How large is the Cl– conductance at the physiological resting potential of around –50 mV(Ball et al., 2003) in Drosophila muscle? Activation measurements of DmClC-2 currents in the expression system indicated that a fraction of the order of 10% of the channels does not deactivate even at voltages positive from ECl (Flores et al.,2006). From applications of the blocker 9-AC it can be deduced that in larval muscle there is a Cl– conductance at the resting potential of the order of 0.05 μS, which represents some 20% of the total resting conductance (Fig. 8B). A resting Cl– conductance of similar magnitude was indicated by preliminary ion substitution experiments(N=3) in which [Cl–]o was reduced to 10%of the control. Thus, ClC-2 may be mainly responsible for the resting Cl– conductance, although other types of Cl–channels, of course, might also exist in muscle. The effective potentiation of neurally evoked contractions in Drosophila muscle by 9-AC(Fig. 9) has certainly to be attributed to the reduction of membrane resting conductance. This effect of 9-AC thus more than compensates its depressing action on synaptic currents(Fig. 8C), whereas the threshold for contraction (approximately –25 mV) seems not to be affected by 9-AC (authors' unpublished data).
DmClC-2 may become functionally more relevant upon a physiologically induced rise of [Cl–]i. As shown above, even a small change should have major consequences because of the triple effect,namely a slight increase in driving force, a large increase in maximal conductance and a positive shift of the activation curve on the voltage axis. An increase in [Cl–]i might occur secondary to high electrical activity and/or via ligand-mediated influx of Cl– as previously discussed in detail for locust muscle(Walther and Zittlau, 1998). There are no GABA-receptors in Drosophila muscle (U.R., unpublished data), yet glutamate-dependent Cl– currents have been demonstrated (Delgado et al.,1989).
Finally, there might be one or more modulators of ICl,Has, for example, has been observed for the putative ClC-2 current in locust muscle. This current is enhanced by the biogenic amine octopamine(Walther and Zittlau, 1998),which acts via a rise of cAMP (cf. Evans, 1984). Also, for the putative ClC-2 current in Aplysia neurons(Chesnoy-Marchais, 1983)modulation by a biogenic amine and two neuropeptides have been described(Buttner and Siegelbaum, 2003; Lotshaw and Levitan, 1987). In Drosophila muscle, cAMP did not alter the Cl–currents (U.R., unpublished data; N=5). However, a polyunsaturated fatty acid increased DmClC-2 currents in photoreceptors(Ugarte et al., 2005).

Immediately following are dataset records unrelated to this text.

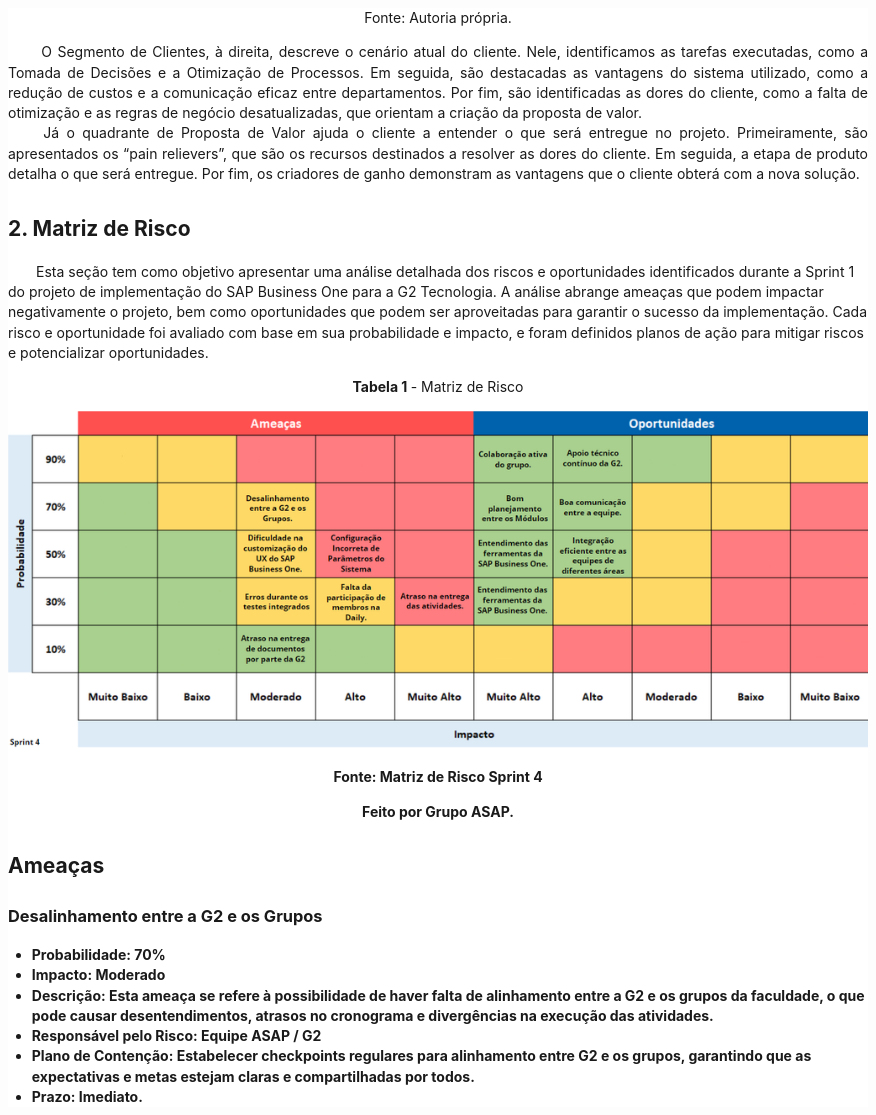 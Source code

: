 <p align="center">Fonte: Autoria própria.</p>



<p align="justify">
&emsp;&emsp; O Segmento de Clientes, à direita, descreve o cenário atual do cliente. Nele, identificamos as tarefas executadas, como a Tomada de Decisões e a Otimização de Processos. Em seguida, são destacadas as vantagens do sistema utilizado, como a redução de custos e a comunicação eficaz entre departamentos. Por fim, são identificadas as dores do cliente, como a falta de otimização e as regras de negócio desatualizadas, que orientam a criação da proposta de valor. </br>
&emsp;&emsp; Já o quadrante de Proposta de Valor ajuda o cliente a entender o que será entregue no projeto. Primeiramente, são apresentados os “pain relievers”, que são os recursos destinados a resolver as dores do cliente. Em seguida, a etapa de produto detalha o que será entregue. Por fim, os criadores de ganho demonstram as vantagens que o cliente obterá com a nova solução.
</p>

## 2. Matriz de Risco

&emsp;&emsp;Esta seção tem como objetivo apresentar uma análise detalhada dos riscos e oportunidades identificados durante a Sprint 1 do projeto de implementação do SAP Business One para a G2 Tecnologia. A análise abrange ameaças que podem impactar negativamente o projeto, bem como oportunidades que podem ser aproveitadas para garantir o sucesso da implementação. Cada risco e oportunidade foi avaliado com base em sua probabilidade e impacto, e foram definidos planos de ação para mitigar riscos e potencializar oportunidades.

<div align="center">
  <p> <b>Tabela 1 </b> - Matriz de Risco</p>
<img src='../../assets/imagens/MatrizDeRiscoSP4(2).png' alt="matriz_de_risco" />
  <p><b>Fonte: Matriz de Risco Sprint 4</b> 
  
  <b>Feito por Grupo ASAP.<b></p>
</div>

## Ameaças

### Desalinhamento entre a G2 e os Grupos
- **Probabilidade:** 70%
- **Impacto:** Moderado
- **Descrição:** Esta ameaça se refere à possibilidade de haver falta de alinhamento entre a G2 e os grupos da faculdade, o que pode causar desentendimentos, atrasos no cronograma e divergências na execução das atividades.
- **Responsável pelo Risco:** Equipe ASAP / G2
- **Plano de Contenção:** Estabelecer checkpoints regulares para alinhamento entre G2 e os grupos, garantindo que as expectativas e metas estejam claras e compartilhadas por todos.
- **Prazo:** Imediato.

There is a large number of neuropeptides and other potential modulators in Drosophila (Nässel,2002; Hauser et al.,2006; Nässel and Homberg,2006). Thus, future studies will have to show whether one or more of them modulates the muscular DmClC-2 current.
This work was supported by a grant of the Rudolf und Clothilde Eberhardt Stiftung to U.R. We thank Drs A. Meghigian and Th. Roeder for some helpful technical suggestions and Dr D. Wicher for his comments on the manuscript.